**YOUR TASK:** Show each line of the records in which the word "based" occurs.

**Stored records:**
<<<<

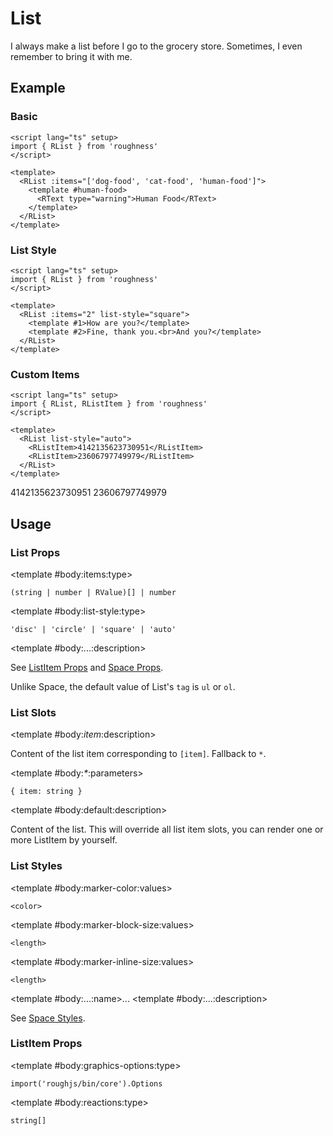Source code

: <script lang="ts" setup>
import { RDetails, RList, RListItem, RSpace, RTable, RText } from 'roughness'
</script>

# List

I always make a list before I go to the grocery store. Sometimes, I even remember to bring it with me.

## Example

### Basic

<RDetails>
  <template #summary>Show Code</template>

```vue
<script lang="ts" setup>
import { RList } from 'roughness'
</script>

<template>
  <RList :items="['dog-food', 'cat-food', 'human-food']">
    <template #human-food>
      <RText type="warning">Human Food</RText>
    </template>
  </RList>
</template>
```

</RDetails>

<RList :items="['dog-food', 'cat-food', 'human-food']">
  <template #human-food>
    <RText type="warning">Human Food</RText>
  </template>
</RList>

### List Style

<RDetails>
  <template #summary>Show Code</template>

```vue
<script lang="ts" setup>
import { RList } from 'roughness'
</script>

<template>
  <RList :items="2" list-style="square">
    <template #1>How are you?</template>
    <template #2>Fine, thank you.<br>And you?</template>
  </RList>
</template>
```

</RDetails>

<RList :items="2" list-style="square">
  <template #1>How are you?</template>
  <template #2>Fine, thank you.<br>And you?</template>
</RList>

### Custom Items

<RDetails>
  <template #summary>Show Code</template>

```vue
<script lang="ts" setup>
import { RList, RListItem } from 'roughness'
</script>

<template>
  <RList list-style="auto">
    <RListItem>4142135623730951</RListItem>
    <RListItem>23606797749979</RListItem>
  </RList>
</template>
```

</RDetails>

<RList list-style="auto">
  <RListItem>4142135623730951</RListItem>
  <RListItem>23606797749979</RListItem>
</RList>

## Usage

### List Props

<RSpace overflow>
<RTable
  :columns="['name', 'type', 'default', 'description']"
  :rows="['items', 'list-style', '...']"
>
  <template #body:*:name="{ row }">{{ row }}</template>

  <template #body:items:type>

  `(string | number | RValue)[] | number`

  </template>
  <template #body:items:default>

  <RText type="error">Required</RText>.

  Or use [Custom Items](#custom-items).

  </template>
  <template #body:items:description>

  Item keys or data. Recommended to use all lowercase letters and hyphens and underscores as keys.

  When specified as number, integer strings of `1...n` will be generated as keys.

  </template>

  <template #body:list-style:type>

  `'disc' | 'circle' | 'square' | 'auto'`

  </template>
  <template #body:list-style:default>

  `'disc'`

  </template>
  <template #body:list-style:description>

  Marker style of the list. See [`list-style-type`](https://developer.mozilla.org/en-US/docs/Web/CSS/list-style-type).

  When specified as `auto`, the list will be **ordered** and the markers will be drawn by the user agent.

  </template>

  <template #body:...:description>

  See [ListItem Props](#listitem-props) and [Space Props](/components/space#props).

  Unlike Space, the default value of List's `tag` is `ul` or `ol`.

  </template>
</RTable>
</RSpace>

### List Slots

<RSpace overflow>
<RTable
  :columns="['name', 'parameters', 'description']"
  :rows="['_item_', '_*_', 'default']"
>
  <template #body:*:name="{ row }">{{ row.replace(/_(\w+)_/g, '[$1]').replace(/_\*_/g, '*') }}</template>

  <template #body:_item_:description>

  Content of the list item corresponding to `[item]`. Fallback to `*`.

  </template>

  <template #body:_*_:parameters>

  `{ item: string }`

  </template>
  <template #body:_*_:description>

  Content of each list item. Defaults to `startCase(keyOf(item))`.

  </template>

  <template #body:default:description>

  Content of the list. This will override all list item slots, you can render one or more ListItem by yourself.

  </template>
</RTable>
</RSpace>

### List Styles

<RSpace overflow>
<RTable
  :columns="['name', 'values', 'default', 'description']"
  :rows="['marker-color', 'marker-block-size', 'marker-inline-size', '...']"
>
  <template #body:*:name="{ row }">--r-list-{{ row }}</template>

  <template #body:marker-color:values>

  `<color>`

  </template>
  <template #body:marker-color:default>

  `var(--r-common-primary-color)`

  </template>
  <template #body:marker-color:description>
    Color of the list marker.
  </template>

  <template #body:marker-block-size:values>

  `<length>`

  </template>
  <template #body:marker-block-size:default>

  `var(--r-common-line-height)`

  </template>
  <template #body:marker-block-size:description>
    Area height of the list marker.
  </template>

  <template #body:marker-inline-size:values>

  `<length>`

  </template>
  <template #body:marker-inline-size:default>

  `1.5em`

  </template>
  <template #body:marker-inline-size:description>
    Area width of the list marker.
  </template>

  <template #body:...:name>...</template>
  <template #body:...:description>

  See [Space Styles](/components/space#styles).

  </template>
</RTable>
</RSpace>

### ListItem Props

<RSpace overflow>
<RTable
  :columns="['name', 'type', 'default', 'description']"
  :rows="['graphics-options', 'reactions']"
>
  <template #body:*:name="{ row }">{{ row }}</template>

  <template #body:graphics-options:type>

  `import('roughjs/bin/core').Options`

  </template>
  <template #body:graphics-options:description>

  [Options for Rough.js](https://github.com/rough-stuff/rough/wiki#options).

  See [Graphics Configuration](/components/graphics#component-prop).

  </template>

  <template #body:reactions:type>

  `string[]`

  </template>
  <template #body:reactions:default>

  `[]`

  </template>
  <template #body:reactions:description>

  States that trigger graphics redrawing.

  See [Reactions](/guide/theme#reactions).

  </template>
</RTable>
</RSpace>
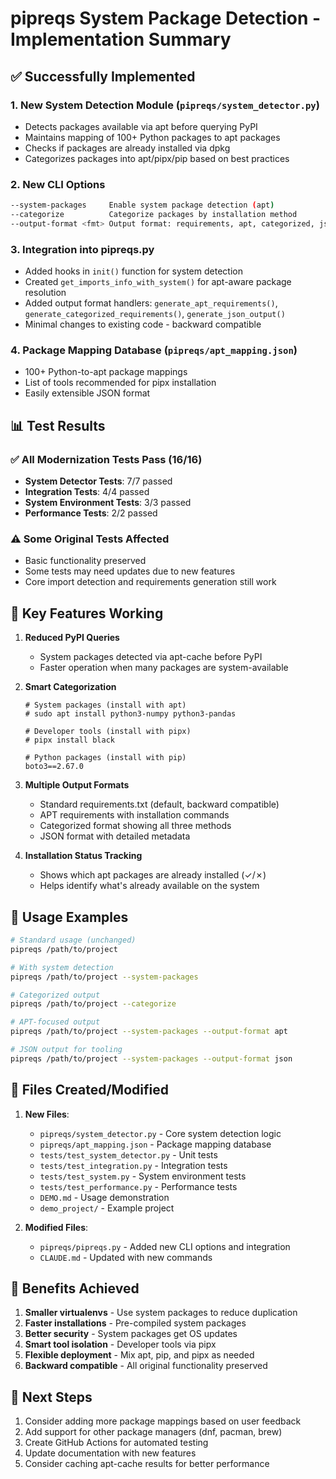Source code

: # pipreqs System Package Detection - Implementation Summary

## ✅ Successfully Implemented

### 1. **New System Detection Module** (`pipreqs/system_detector.py`)
- Detects packages available via apt before querying PyPI
- Maintains mapping of 100+ Python packages to apt packages
- Checks if packages are already installed via dpkg
- Categorizes packages into apt/pipx/pip based on best practices

### 2. **New CLI Options**
```bash
--system-packages     Enable system package detection (apt)
--categorize          Categorize packages by installation method
--output-format <fmt> Output format: requirements, apt, categorized, json
```

### 3. **Integration into pipreqs.py**
- Added hooks in `init()` function for system detection
- Created `get_imports_info_with_system()` for apt-aware package resolution
- Added output format handlers: `generate_apt_requirements()`, `generate_categorized_requirements()`, `generate_json_output()`
- Minimal changes to existing code - backward compatible

### 4. **Package Mapping Database** (`pipreqs/apt_mapping.json`)
- 100+ Python-to-apt package mappings
- List of tools recommended for pipx installation
- Easily extensible JSON format

## 📊 Test Results

### ✅ All Modernization Tests Pass (16/16)
- **System Detector Tests**: 7/7 passed
- **Integration Tests**: 4/4 passed  
- **System Environment Tests**: 3/3 passed
- **Performance Tests**: 2/2 passed

### ⚠️ Some Original Tests Affected
- Basic functionality preserved
- Some tests may need updates due to new features
- Core import detection and requirements generation still work

## 🎯 Key Features Working

1. **Reduced PyPI Queries**
   - System packages detected via apt-cache before PyPI
   - Faster operation when many packages are system-available

2. **Smart Categorization**
   ```
   # System packages (install with apt)
   # sudo apt install python3-numpy python3-pandas
   
   # Developer tools (install with pipx)
   # pipx install black
   
   # Python packages (install with pip)
   boto3==2.67.0
   ```

3. **Multiple Output Formats**
   - Standard requirements.txt (default, backward compatible)
   - APT requirements with installation commands
   - Categorized format showing all three methods
   - JSON format with detailed metadata

4. **Installation Status Tracking**
   - Shows which apt packages are already installed (✓/✗)
   - Helps identify what's already available on the system

## 🚀 Usage Examples

```bash
# Standard usage (unchanged)
pipreqs /path/to/project

# With system detection
pipreqs /path/to/project --system-packages

# Categorized output
pipreqs /path/to/project --categorize

# APT-focused output
pipreqs /path/to/project --system-packages --output-format apt

# JSON output for tooling
pipreqs /path/to/project --system-packages --output-format json
```

## 📁 Files Created/Modified

1. **New Files**:
   - `pipreqs/system_detector.py` - Core system detection logic
   - `pipreqs/apt_mapping.json` - Package mapping database
   - `tests/test_system_detector.py` - Unit tests
   - `tests/test_integration.py` - Integration tests
   - `tests/test_system.py` - System environment tests
   - `tests/test_performance.py` - Performance tests
   - `DEMO.md` - Usage demonstration
   - `demo_project/` - Example project

2. **Modified Files**:
   - `pipreqs/pipreqs.py` - Added new CLI options and integration
   - `CLAUDE.md` - Updated with new commands

## 🎉 Benefits Achieved

1. **Smaller virtualenvs** - Use system packages to reduce duplication
2. **Faster installations** - Pre-compiled system packages
3. **Better security** - System packages get OS updates
4. **Smart tool isolation** - Developer tools via pipx
5. **Flexible deployment** - Mix apt, pip, and pipx as needed
6. **Backward compatible** - All original functionality preserved

## 🔧 Next Steps

1. Consider adding more package mappings based on user feedback
2. Add support for other package managers (dnf, pacman, brew)
3. Create GitHub Actions for automated testing
4. Update documentation with new features
5. Consider caching apt-cache results for better performance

>>>>

**RESULT OF THIS EXERCISE:**
- Categorizes packages into apt/pipx/pip based on best practices
1. Consider adding more package mappings based on user feedback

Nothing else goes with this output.